**EXERCISE INSTRUCTIONS:** Please copy out every line in the records below that includes the word "banana".

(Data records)
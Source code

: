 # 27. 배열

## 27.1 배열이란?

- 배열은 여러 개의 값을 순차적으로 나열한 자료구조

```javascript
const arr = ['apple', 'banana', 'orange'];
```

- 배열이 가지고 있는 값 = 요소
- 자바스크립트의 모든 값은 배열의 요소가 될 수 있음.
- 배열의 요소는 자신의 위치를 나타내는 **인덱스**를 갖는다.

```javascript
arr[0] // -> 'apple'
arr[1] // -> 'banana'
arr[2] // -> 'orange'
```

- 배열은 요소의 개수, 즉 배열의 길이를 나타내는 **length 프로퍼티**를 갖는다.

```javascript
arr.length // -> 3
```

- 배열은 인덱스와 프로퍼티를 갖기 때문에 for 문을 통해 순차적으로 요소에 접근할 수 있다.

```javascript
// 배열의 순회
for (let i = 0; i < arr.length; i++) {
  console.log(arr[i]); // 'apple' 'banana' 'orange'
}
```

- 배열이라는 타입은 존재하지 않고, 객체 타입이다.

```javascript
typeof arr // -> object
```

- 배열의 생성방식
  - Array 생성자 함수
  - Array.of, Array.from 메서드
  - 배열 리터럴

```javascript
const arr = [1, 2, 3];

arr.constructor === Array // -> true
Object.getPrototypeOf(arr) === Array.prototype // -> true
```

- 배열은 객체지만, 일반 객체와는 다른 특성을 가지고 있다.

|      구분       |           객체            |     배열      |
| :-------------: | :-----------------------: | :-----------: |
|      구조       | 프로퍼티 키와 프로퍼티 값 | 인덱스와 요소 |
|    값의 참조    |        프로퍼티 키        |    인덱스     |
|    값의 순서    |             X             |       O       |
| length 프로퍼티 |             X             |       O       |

**ANSWER TO THE EXERCISE:**
const arr = ['apple', 'banana', 'orange'];
arr[1] // -> 'banana'
  console.log(arr[i]); // 'apple' 'banana' 'orange'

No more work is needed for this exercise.